■ **Task prompt**: Pull out every line below containing the word "scanner".

⁂

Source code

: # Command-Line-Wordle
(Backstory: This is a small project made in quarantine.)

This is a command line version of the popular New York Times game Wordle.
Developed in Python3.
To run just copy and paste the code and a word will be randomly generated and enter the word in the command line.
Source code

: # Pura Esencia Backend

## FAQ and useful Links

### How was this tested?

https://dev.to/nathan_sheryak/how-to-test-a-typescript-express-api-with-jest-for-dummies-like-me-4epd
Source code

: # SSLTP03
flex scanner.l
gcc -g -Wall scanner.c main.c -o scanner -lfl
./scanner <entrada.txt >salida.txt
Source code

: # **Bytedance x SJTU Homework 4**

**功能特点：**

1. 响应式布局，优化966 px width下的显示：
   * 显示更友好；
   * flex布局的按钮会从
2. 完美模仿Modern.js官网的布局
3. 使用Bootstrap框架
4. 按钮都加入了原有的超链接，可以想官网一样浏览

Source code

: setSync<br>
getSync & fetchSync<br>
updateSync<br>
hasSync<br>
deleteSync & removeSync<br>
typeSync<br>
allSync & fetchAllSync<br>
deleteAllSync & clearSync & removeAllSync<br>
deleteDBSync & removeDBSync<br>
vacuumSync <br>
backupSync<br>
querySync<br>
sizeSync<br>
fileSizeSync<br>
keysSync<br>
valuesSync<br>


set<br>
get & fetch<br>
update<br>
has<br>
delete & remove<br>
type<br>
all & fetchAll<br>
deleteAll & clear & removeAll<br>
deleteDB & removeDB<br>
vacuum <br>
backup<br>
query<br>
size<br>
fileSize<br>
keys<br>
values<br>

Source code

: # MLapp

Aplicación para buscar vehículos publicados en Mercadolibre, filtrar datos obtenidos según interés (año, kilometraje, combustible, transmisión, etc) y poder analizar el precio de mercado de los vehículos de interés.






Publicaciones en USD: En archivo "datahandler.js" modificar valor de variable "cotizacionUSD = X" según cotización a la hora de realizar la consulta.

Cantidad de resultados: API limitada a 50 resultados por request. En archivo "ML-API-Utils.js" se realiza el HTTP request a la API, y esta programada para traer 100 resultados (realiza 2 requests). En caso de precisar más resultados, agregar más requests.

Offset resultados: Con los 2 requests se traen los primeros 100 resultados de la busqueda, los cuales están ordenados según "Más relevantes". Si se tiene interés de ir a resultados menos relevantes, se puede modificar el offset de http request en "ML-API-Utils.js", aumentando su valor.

⁂

■ **Solution to this exercise**:
flex scanner.l
gcc -g -Wall scanner.c main.c -o scanner -lfl
./scanner <entrada.txt >salida.txt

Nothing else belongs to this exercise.